Kevin Baldeosingh
Unlike most religious leaders, Pastor Winston Cuffie always backs up his claims with proof, usually by manufacturing it.
You see, Cuffie is a man who became the country's best-known pastor by claiming to perform miracles, hence the name of his church: Miracle Ministries (Fully Air-Conditioned). In other words, Pastor Cuffie never found it sufficient to claim that he has the power of God–instead, he had to demonstrate it by curing illnesses ranging from cancer to diabetes, but not poor fashion sense.
People under 30 years of age might not know that this is Pastor Cuffie's claim to fame, though, because he stopped performing miracles around the same time that he became a multi-millionaire: hence proving that the real miracle was that God created so many gullible people with money to give him.
Even so, Pastor Cuffie never changed his approach in respect to proof, and so a couple weeks ago he published a full-page newspaper ad of his fourth daughter graduating from the University of London this year: but, social media soon revealed, photo-shopped her into a 2013 graduation picture at the institution sandwiching her between two East Asian girls and removing the bespectacled girl with a short skirt who was originally in the photograph.
Now, since his daughter apparently did graduate, why did Pastor Cuffie feel the need to fake a photo of her? Did he think nobody would believe he has a daughter with a degree from foreign unless they saw her among white people in full colour? Did he not like the looks of the people she actually sat next to in the 2016 ceremony? Or does he just want to be known as Pastor Cuffie Shop?
It is very odd, especially since his daughter seems to have a real degree from an accredited university. Even more odd was Pastor Cuffie's congregants leaping to his defence by quoting Matthew 7:1-3 "Judge not lest ye be judged," never mind that they do that to homosexuals and humanists and shrimp in tomato sauce all the time. But, since the fake pic was quickly removed from the Miracle Ministries online page, the oddest aspect is that Pastor Cuffie was apparently worried that this incident might harm his image.
In fact, nothing is less likely to happen, except Jesus's second coming. After all, Pastor Cuffie's "PhD" didn't stop the Ministry of Education giving him a licence to open a secondary school, or even object to the purple uniform. Nor did then-Prime Minister, Kamla Persad-Bissessar consider it inappropriate to give him the Chaconia Medal (Gold) in 2011.
I myself think letting someone like him make children wear purple trousers is equivalent to child abuse, and giving him a national award proves that community service includes writing gushing ads in praise of the Prime Minister. But I am just a peewat writer, whereas Pastor Cuffie is an eminent and wealthy citizen, and his careless approach to proof is not unique to him nor, indeed, religious believers.
For example, last year the Women's Institute for Alternative Development and the infamous Institute of Gender Studies and Development conducted a survey from which they concluded that T&T women, as a group, are being abused by T&T men, as a group.

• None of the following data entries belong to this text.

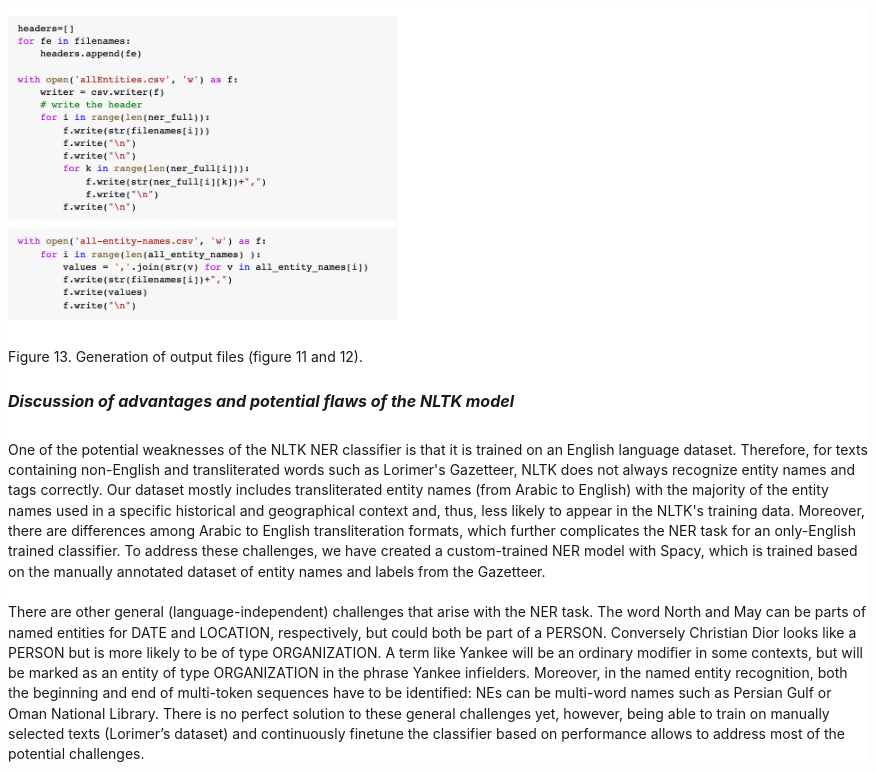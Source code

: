   <img src="../assets/images/alma_nltk_blog/almablog14.png" 
style="width:390px;
height:320px;">
<figcaption>Figure 13. Generation of output files (figure 11 and 12).</figcaption>
</figure>
</p>
<h5 style="font-size: 16px"><i>Discussion of advantages and potential flaws of the NLTK model</i></h5>
<p>
One of the potential weaknesses of the NLTK NER classifier is that it is trained on an English language dataset. Therefore, for texts containing non-English and transliterated words such as Lorimer's Gazetteer, NLTK does not always recognize entity names and tags correctly. Our dataset mostly includes transliterated entity names (from Arabic to English) with the majority of the entity names used in a specific historical and geographical context and, thus, less likely to appear in the NLTK's training data. Moreover, there are differences among Arabic to English transliteration formats, which further complicates the NER task for an only-English trained classifier. To address these challenges, we have created a custom-trained NER model with Spacy, which is trained based on the manually annotated dataset of entity names and labels from the Gazetteer.<br/><br/>
There are other general (language-independent) challenges that arise with the NER task. The word North and May can be parts of named entities for DATE and LOCATION, respectively, but could both be part of a PERSON. Conversely Christian Dior looks like a PERSON but is more likely to be of type ORGANIZATION. A term like Yankee will be an ordinary modifier in some contexts, but will be marked as an entity of type ORGANIZATION in the phrase Yankee infielders. Moreover, in the named entity recognition, both the beginning and end of multi-token sequences have to be identified: NEs can be multi-word names such as Persian Gulf or Oman National Library. There is no perfect solution to these general challenges yet, however, being able to train on manually selected texts (Lorimer’s dataset) and continuously finetune the classifier based on performance allows to address most of the potential challenges.
</p>
<p>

How did they prove this? By interviewing abused women, organisations which help abused women and activists who help abused women. This was their proof because, according to feminist theory, "truth is individual or paramount." In other word, anecdote trumps data.

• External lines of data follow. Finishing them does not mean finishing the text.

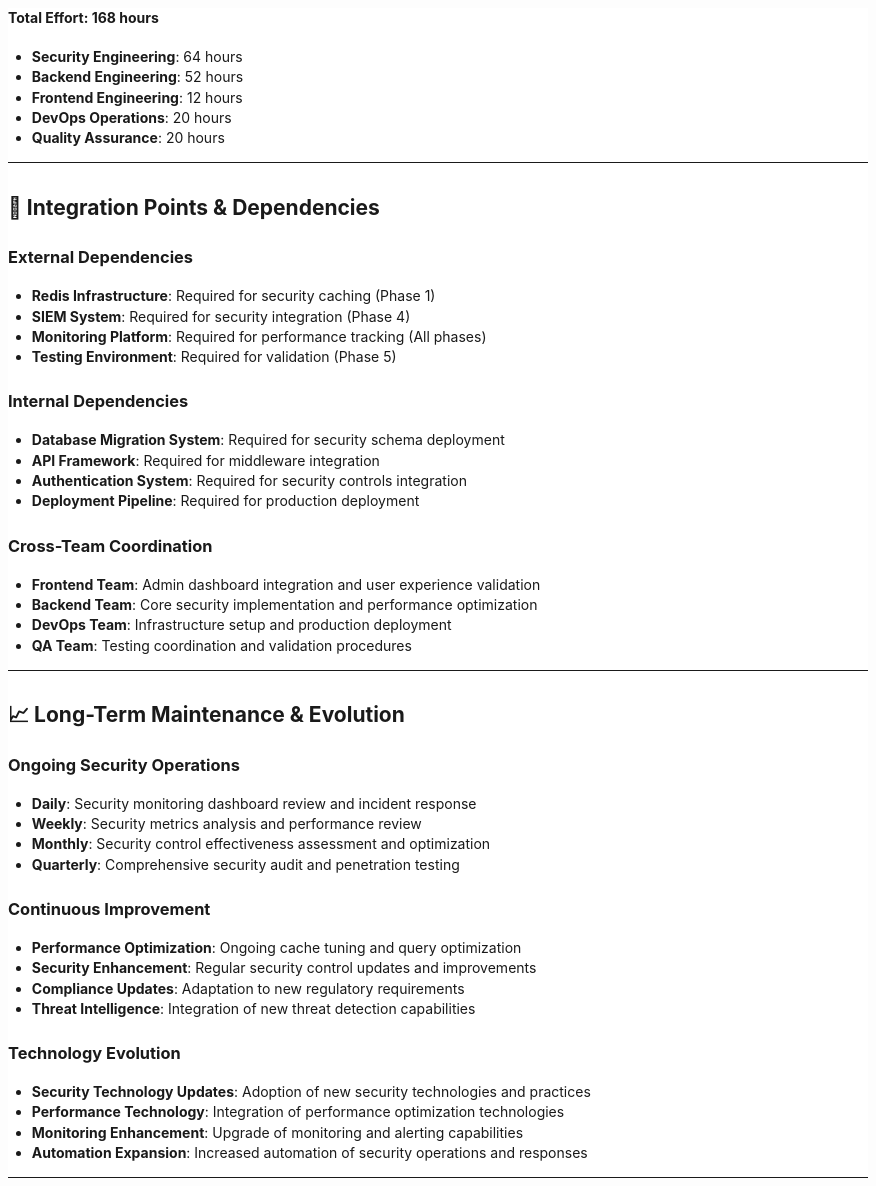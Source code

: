 #### Total Effort: 168 hours
- **Security Engineering**: 64 hours
- **Backend Engineering**: 52 hours
- **Frontend Engineering**: 12 hours
- **DevOps Operations**: 20 hours
- **Quality Assurance**: 20 hours

---

## 🔄 Integration Points & Dependencies

### External Dependencies
- **Redis Infrastructure**: Required for security caching (Phase 1)
- **SIEM System**: Required for security integration (Phase 4)
- **Monitoring Platform**: Required for performance tracking (All phases)
- **Testing Environment**: Required for validation (Phase 5)

### Internal Dependencies
- **Database Migration System**: Required for security schema deployment
- **API Framework**: Required for middleware integration
- **Authentication System**: Required for security controls integration
- **Deployment Pipeline**: Required for production deployment

### Cross-Team Coordination
- **Frontend Team**: Admin dashboard integration and user experience validation
- **Backend Team**: Core security implementation and performance optimization
- **DevOps Team**: Infrastructure setup and production deployment
- **QA Team**: Testing coordination and validation procedures

---

## 📈 Long-Term Maintenance & Evolution

### Ongoing Security Operations
- **Daily**: Security monitoring dashboard review and incident response
- **Weekly**: Security metrics analysis and performance review
- **Monthly**: Security control effectiveness assessment and optimization
- **Quarterly**: Comprehensive security audit and penetration testing

### Continuous Improvement
- **Performance Optimization**: Ongoing cache tuning and query optimization
- **Security Enhancement**: Regular security control updates and improvements
- **Compliance Updates**: Adaptation to new regulatory requirements
- **Threat Intelligence**: Integration of new threat detection capabilities

### Technology Evolution
- **Security Technology Updates**: Adoption of new security technologies and practices
- **Performance Technology**: Integration of performance optimization technologies
- **Monitoring Enhancement**: Upgrade of monitoring and alerting capabilities
- **Automation Expansion**: Increased automation of security operations and responses

---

Similarly, in a panel discussion at the recently concluded Bocas Literary Festival, the head of the Equal Opportunities Commission Lynette Seebaran Suite allegedly claimed that the average man in T&T earned US$30,000 a year whereas women earn half that.

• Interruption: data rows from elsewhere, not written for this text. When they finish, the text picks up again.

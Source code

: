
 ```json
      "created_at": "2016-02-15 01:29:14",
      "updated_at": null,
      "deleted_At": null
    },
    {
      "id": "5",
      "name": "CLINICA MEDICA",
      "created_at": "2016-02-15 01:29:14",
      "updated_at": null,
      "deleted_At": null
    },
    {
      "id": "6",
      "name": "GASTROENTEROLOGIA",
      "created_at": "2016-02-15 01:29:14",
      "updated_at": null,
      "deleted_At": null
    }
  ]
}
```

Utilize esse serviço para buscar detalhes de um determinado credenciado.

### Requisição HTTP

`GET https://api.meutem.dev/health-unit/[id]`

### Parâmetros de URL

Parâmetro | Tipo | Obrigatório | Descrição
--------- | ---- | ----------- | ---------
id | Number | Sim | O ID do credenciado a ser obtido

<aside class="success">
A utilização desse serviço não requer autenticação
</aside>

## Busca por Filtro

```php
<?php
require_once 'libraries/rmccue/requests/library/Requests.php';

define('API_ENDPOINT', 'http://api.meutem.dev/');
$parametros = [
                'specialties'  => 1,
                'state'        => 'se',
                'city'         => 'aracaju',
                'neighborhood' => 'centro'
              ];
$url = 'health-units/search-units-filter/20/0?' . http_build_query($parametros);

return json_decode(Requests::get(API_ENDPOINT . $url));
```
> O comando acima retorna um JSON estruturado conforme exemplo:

Yet nobody in the audience challenged this obviously absurd figure, perhaps because the people who go to such events are literate but not numerate. And even if the actual figure was in TT dollars, it would still be irrelevant since women spend nine times as much as men, which is why 90 per cent of the stores in malls cater to them.
So this is why we should not be too hard on Pastor Cuffie, since the only proof Trinbagonians are really concerned about is the puncheon they drink.
–Kevin Baldeosingh is a professional writer, author of three novels, and co-author of a Caribbean history textbook.